Your instructions:
Locate the word "Dashboard" in the entries below, then gather every line that holds it.

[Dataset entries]
---
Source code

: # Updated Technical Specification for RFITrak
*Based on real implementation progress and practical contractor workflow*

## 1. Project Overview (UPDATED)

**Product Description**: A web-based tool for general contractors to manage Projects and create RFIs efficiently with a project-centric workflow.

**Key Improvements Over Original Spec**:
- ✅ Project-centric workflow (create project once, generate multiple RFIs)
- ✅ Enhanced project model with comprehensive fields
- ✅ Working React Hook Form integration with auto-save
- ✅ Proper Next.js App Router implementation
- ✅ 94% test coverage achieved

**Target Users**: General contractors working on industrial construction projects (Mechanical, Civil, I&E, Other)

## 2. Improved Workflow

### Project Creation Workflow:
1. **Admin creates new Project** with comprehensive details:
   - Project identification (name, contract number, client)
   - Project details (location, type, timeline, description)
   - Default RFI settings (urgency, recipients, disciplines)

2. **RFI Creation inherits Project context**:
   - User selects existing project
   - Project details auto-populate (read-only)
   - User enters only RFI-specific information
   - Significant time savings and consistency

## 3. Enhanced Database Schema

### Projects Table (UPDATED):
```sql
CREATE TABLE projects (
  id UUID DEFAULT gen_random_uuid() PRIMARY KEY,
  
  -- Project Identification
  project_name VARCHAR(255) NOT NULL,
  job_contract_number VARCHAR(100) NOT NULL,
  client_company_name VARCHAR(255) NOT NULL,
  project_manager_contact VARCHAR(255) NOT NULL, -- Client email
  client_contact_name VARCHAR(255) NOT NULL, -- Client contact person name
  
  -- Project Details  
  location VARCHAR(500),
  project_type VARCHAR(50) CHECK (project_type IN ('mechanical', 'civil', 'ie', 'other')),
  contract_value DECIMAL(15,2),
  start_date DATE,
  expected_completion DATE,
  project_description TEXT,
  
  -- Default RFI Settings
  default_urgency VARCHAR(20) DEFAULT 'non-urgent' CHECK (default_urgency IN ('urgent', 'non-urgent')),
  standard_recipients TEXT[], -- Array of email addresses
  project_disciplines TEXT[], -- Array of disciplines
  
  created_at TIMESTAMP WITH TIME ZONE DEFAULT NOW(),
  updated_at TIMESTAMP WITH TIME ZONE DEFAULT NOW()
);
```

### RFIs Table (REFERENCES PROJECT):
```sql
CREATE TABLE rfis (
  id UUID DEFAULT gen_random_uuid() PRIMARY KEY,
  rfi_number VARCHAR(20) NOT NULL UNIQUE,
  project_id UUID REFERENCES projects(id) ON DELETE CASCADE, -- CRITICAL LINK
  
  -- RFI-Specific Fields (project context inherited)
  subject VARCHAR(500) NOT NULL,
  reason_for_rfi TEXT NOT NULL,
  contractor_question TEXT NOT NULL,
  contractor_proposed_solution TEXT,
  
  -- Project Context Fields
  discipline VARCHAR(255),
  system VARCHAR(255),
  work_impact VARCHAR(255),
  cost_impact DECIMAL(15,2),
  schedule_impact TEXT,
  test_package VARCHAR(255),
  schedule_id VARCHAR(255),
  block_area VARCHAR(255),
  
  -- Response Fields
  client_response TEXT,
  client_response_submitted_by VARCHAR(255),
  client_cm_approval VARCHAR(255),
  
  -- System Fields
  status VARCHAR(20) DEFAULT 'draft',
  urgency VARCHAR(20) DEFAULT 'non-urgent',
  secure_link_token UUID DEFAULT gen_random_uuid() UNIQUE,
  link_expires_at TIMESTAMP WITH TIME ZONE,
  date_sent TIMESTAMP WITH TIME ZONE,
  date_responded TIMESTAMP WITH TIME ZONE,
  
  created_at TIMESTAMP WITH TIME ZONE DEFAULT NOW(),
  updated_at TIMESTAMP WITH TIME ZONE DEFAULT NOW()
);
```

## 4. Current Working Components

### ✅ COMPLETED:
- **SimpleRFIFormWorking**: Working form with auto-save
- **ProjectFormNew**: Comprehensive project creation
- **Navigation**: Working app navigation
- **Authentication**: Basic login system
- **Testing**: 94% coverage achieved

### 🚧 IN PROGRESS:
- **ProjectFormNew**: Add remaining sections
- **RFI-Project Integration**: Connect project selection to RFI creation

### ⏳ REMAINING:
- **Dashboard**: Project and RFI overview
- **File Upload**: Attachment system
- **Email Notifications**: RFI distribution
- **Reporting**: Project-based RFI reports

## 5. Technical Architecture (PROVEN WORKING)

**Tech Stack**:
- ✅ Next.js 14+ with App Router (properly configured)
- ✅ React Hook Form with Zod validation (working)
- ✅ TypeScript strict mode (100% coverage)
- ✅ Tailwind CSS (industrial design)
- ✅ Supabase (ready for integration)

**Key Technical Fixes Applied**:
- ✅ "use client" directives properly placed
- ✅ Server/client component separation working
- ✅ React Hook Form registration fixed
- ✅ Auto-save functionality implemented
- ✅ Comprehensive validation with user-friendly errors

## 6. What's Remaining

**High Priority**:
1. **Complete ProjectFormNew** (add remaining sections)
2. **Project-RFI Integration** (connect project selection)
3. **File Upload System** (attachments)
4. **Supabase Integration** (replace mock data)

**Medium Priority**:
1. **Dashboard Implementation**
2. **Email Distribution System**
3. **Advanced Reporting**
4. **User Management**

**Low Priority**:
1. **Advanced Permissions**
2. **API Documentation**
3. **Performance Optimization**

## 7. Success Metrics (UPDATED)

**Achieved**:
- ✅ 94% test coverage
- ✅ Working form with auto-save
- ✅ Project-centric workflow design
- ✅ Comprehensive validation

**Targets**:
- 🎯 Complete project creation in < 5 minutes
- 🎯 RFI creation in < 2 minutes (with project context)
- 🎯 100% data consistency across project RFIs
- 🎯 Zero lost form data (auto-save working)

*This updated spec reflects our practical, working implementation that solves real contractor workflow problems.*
---
Worked solution:
- **Dashboard**: Project and RFI overview
1. **Dashboard Implementation**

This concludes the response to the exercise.